(Saved entries)
=======
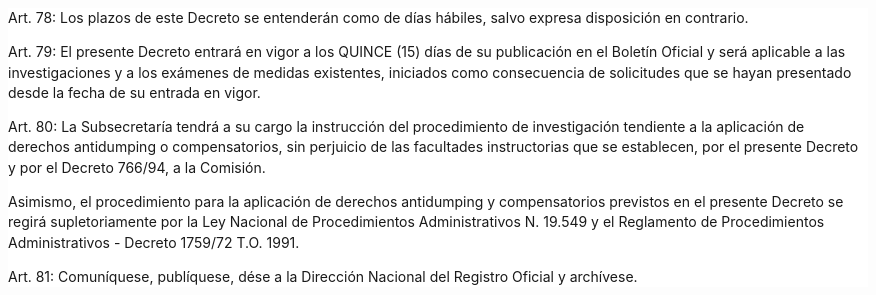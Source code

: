 <a id="78"></a>
Art. 78: Los plazos de  este  Decreto  se entenderán como de días hábiles, salvo expresa disposición en contrario.

<a id="79"></a>
Art. 79: El presente Decreto entrará en  vigor  a los QUINCE (15) días de su publicación en el Boletín Oficial y será aplicable a las investigaciones  y a los exámenes de medidas existentes,  iniciados como consecuencia  de  solicitudes que se hayan presentado desde la fecha de su entrada en vigor.

<a id="80"></a>
Art. 80: La Subsecretaría  tendrá  a  su cargo la instrucción del procedimiento  de  investigación  tendiente   a  la  aplicación  de derechos  antidumping  o  compensatorios,  sin  perjuicio   de  las facultades instructorias que se establecen, por el presente Decreto y por el Decreto 766/94, a la Comisión.

Asimismo,    el   procedimiento  para  la  aplicación  de  derechos antidumping y compensatorios  previstos  en  el presente Decreto se regirá  supletoriamente  por  la  Ley  Nacional  de  Procedimientos Administrativos  N. 19.549  y  el  Reglamento  de  Procedimientos Administrativos - Decreto 1759/72 T.O. 1991.

<a id="81"></a>
Art. 81: Comuníquese,  publíquese, dése a la Dirección Nacional del Registro Oficial y archívese.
=======
> **EXERCISE**
Go through the entries above and copy each line holding the string "presente".

> **RESPONSE TO THE TASK**
Art. 79: El presente Decreto entrará en  vigor  a los QUINCE (15) días de su publicación en el Boletín Oficial y será aplicable a las investigaciones  y a los exámenes de medidas existentes,  iniciados como consecuencia  de  solicitudes que se hayan presentado desde la fecha de su entrada en vigor.
Art. 80: La Subsecretaría  tendrá  a  su cargo la instrucción del procedimiento  de  investigación  tendiente   a  la  aplicación  de derechos  antidumping  o  compensatorios,  sin  perjuicio   de  las facultades instructorias que se establecen, por el presente Decreto y por el Decreto 766/94, a la Comisión.
Asimismo,    el   procedimiento  para  la  aplicación  de  derechos antidumping y compensatorios  previstos  en  el presente Decreto se regirá  supletoriamente  por  la  Ley  Nacional  de  Procedimientos Administrativos  N. 19.549  y  el  Reglamento  de  Procedimientos Administrativos - Decreto 1759/72 T.O. 1991.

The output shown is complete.